Manufacturing 101: What is Vacuum Impregnation & Porous Casting?
Just like all new discoveries, there are always kinks to work out before it can be presented as an effective solution for customers to buy.
That same logic goes for metal casting. Ever since the industry-changing discovery was made, casting porosity has been a problem. Why? Because metal is a hard and sound structure but has a sponge-like internal sector making it porous.
Porosity comes in three forms: through, totally enclosed, or blind. Through porosity stretches all the way through a metal part’s wall of thickness. Totally enclosed porosity is completely isolated within a metal part’s wall thickness. Blind porosity is only connected to one side of a metal part’s wall. It’s not until these castings are machined that the blind and the totally enclosed porosities are opened up, becoming continuous porosity, giving way for leaks.
The thing about porous castings is that it can be caused by a wide variety of things. Whether it’s caused by internal shrinkage or cavitation, it’s something that’s bound to happen at some point because it can be found in any type of metal part or metal casting. Because of that, it’s important to find solutions that can solve that problem.
Attempts of Porous Casting Solutions: A Quick Overview
Rarely do you ever get things right on the first try, so you have to keep trying different methods in order to find the right solution… that’s pretty much the whole basis of trial and error. With porous casting solutions, there have been several attempts and methods used to fill casting porosity openings, especially in metal parts that were designed for holding gas or liquids under pressure.
Sodium silicate was actually one of the first materials used for impregnation… which also began the process of trial and error; today, it might be looked at as generative design. Along with sodium silicate, these other materials were used but ultimately resulted in failure:
- Tung oil
- Linseed oil
- Pitch gum
But even with all the failed attempts, there was still light at the end of the tunnel. After WWII, thermosetting plastics were used as impregnates and quickly became the most effective and economical way to seal porosity in metal castings. Thermosetting plastics worked great in this area because it could withstand prolonged heat in various temperatures and still maintain its strength and shape, according to recycledplastic.com. It was especially effective when combined with impregnation technology like vacuum pressure impregnation.

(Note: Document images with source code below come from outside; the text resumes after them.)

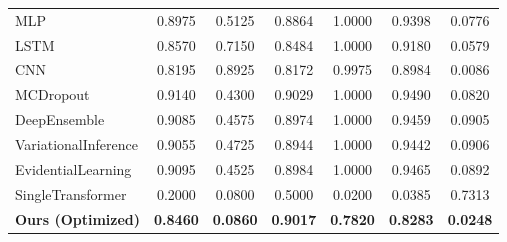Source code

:\begin{table*}[htbp]
\begin{tabular}{l|ccccc|c}
MLP & 0.8975 & 0.5125 & 0.8864 & 1.0000 & 0.9398 & 0.0776 \\
LSTM & 0.8570 & 0.7150 & 0.8484 & 1.0000 & 0.9180 & 0.0579 \\
CNN & 0.8195 & 0.8925 & 0.8172 & 0.9975 & 0.8984 & 0.0086 \\
MCDropout & 0.9140 & 0.4300 & 0.9029 & 1.0000 & 0.9490 & 0.0820 \\
DeepEnsemble & 0.9085 & 0.4575 & 0.8974 & 1.0000 & 0.9459 & 0.0905 \\
VariationalInference & 0.9055 & 0.4725 & 0.8944 & 1.0000 & 0.9442 & 0.0906 \\
EvidentialLearning & 0.9095 & 0.4525 & 0.8984 & 1.0000 & 0.9465 & 0.0892 \\
SingleTransformer & 0.2000 & 0.0800 & 0.5000 & 0.0200 & 0.0385 & 0.7313 \\
\textbf{Ours (Optimized)} & \textbf{0.8460} & \textbf{0.0860} & \textbf{0.9017} & \textbf{0.7820} & \textbf{0.8283} & \textbf{0.0248} \\
\hline
\end{tabular}
\end{table*}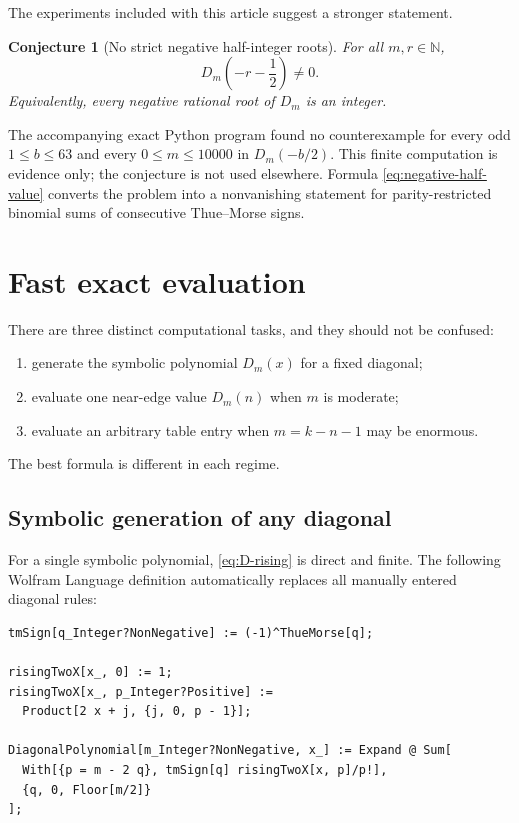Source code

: \documentclass[11pt,oneside]{article}
\newtheorem{conjecture}[theorem]{Conjecture}
\theoremstyle{definition}
\theoremstyle{remark}
\newcommand{\N}{\mathbb N}
\newcommand{\Diag}{D}
\begin{document}
The experiments included with this article suggest a stronger statement.

\begin{conjecture}[No strict negative half-integer roots]
\label{conj:no-negative-strict-half}
For all $m,r\in\N$,
\begin{equation}
 \Diag_m\!\left(-r-\frac12\right)\ne0.
 \label{eq:no-negative-strict-half}
\end{equation}
Equivalently, every negative rational root of $\Diag_m$ is an integer.
\end{conjecture}

The accompanying exact Python program found no counterexample for every odd
$1\le b\le63$ and every $0\le m\le10000$ in
$\Diag_m(-b/2)$.  This finite computation is evidence only; the conjecture is
not used elsewhere.  Formula \eqref{eq:negative-half-value} converts the
problem into a nonvanishing statement for parity-restricted binomial sums of
consecutive Thue--Morse signs.

\section{Fast exact evaluation}
\label{sec:algorithms}

There are three distinct computational tasks, and they should not be confused:
\begin{enumerate}
 \item generate the symbolic polynomial $\Diag_m(x)$ for a fixed diagonal;
 \item evaluate one near-edge value $\Diag_m(n)$ when $m$ is moderate;
 \item evaluate an arbitrary table entry when $m=k-n-1$ may be enormous.
\end{enumerate}
The best formula is different in each regime.

\subsection{Symbolic generation of any diagonal}

For a single symbolic polynomial, \eqref{eq:D-rising} is direct and finite.
The following Wolfram Language definition automatically replaces all manually
entered diagonal rules:

\begin{lstlisting}[style=code,language=Wolfram]
tmSign[q_Integer?NonNegative] := (-1)^ThueMorse[q];

risingTwoX[x_, 0] := 1;
risingTwoX[x_, p_Integer?Positive] :=
  Product[2 x + j, {j, 0, p - 1}];

DiagonalPolynomial[m_Integer?NonNegative, x_] := Expand @ Sum[
  With[{p = m - 2 q}, tmSign[q] risingTwoX[x, p]/p!],
  {q, 0, Floor[m/2]}
];
\end{lstlisting}
\end{document}
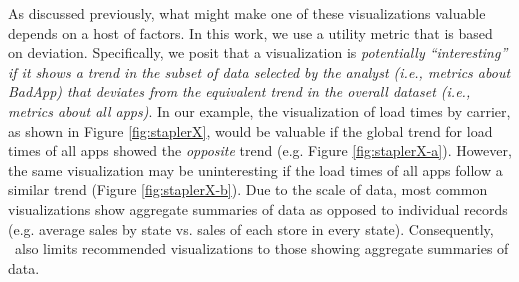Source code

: As discussed previously, what might make one of these visualizations valuable depends on a host of factors.
In this work, we use a utility metric that is based on deviation.
Specifically, we posit that a visualization is {\em potentially ``interesting'' if it shows 
a trend in the subset of data selected by the analyst
(i.e., metrics about BadApp)
that deviates from the equivalent trend in the overall dataset (i.e., metrics
about all apps)}.
In our example, the visualization of load times by carrier, as shown in Figure
\ref{fig:staplerX}, would be valuable if the global trend for load times of all
apps showed the {\it opposite} trend (e.g. Figure \ref{fig:staplerX-a}).
However, the same visualization may be uninteresting if the load times of all apps
follow a similar trend (Figure \ref{fig:staplerX-b}).
Due to the scale of data, most common visualizations show aggregate summaries of data
as opposed to individual records (e.g. average sales by state vs. sales of each store 
in every state).
Consequently, \SeeDB\ also limits recommended visualizations to those showing aggregate 
summaries of data.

What is Vacuum Impregnation?
Vacuum impregnation is the process of sealing of leaks that are usually the result of porosity found in metal castings and powdered metal parts. When the impregnating sealant is a liquid, it fills the openings in the metal casting using vacuum and pressure. The sealant will then be solidified within the voids of the metal part allowing it to be pressure tight.
Why Vacuum Impregnation is Your Pressure Tight Solution
It’s known that vacuum impregnation seals parts for pressure applications but it also works wonders on plating and metal finishes, which also extends its tool life. When castings have blind porosity areas, and even continuous porosity areas, if impregnation happens before that casting is plated or painted, its final surface is protected from blistering and bleedout.
In addition to that, vacuum impregnation just enhances a part’s overall quality. It’s a known fact that casting porosity causes leakage problems. Because of that, various testing and inspections are customary to help filter and sort out the bad parts, so to say, while the good parts are sent out for production.
The funny thing about theses so-called good parts is that they’re actually just as porous as the bad ones… it’s just that the porosity is blind and it’s not fully interconnected. Whether it’s stress or thermal/mechanical shock, either can break the membrane that keeps the blind porosity from being continuous. With impregnation, porosity is filled from both sides to prevent leaks, even if the membrane is broken… That’s why and how it enhances the overall quality of any metal part.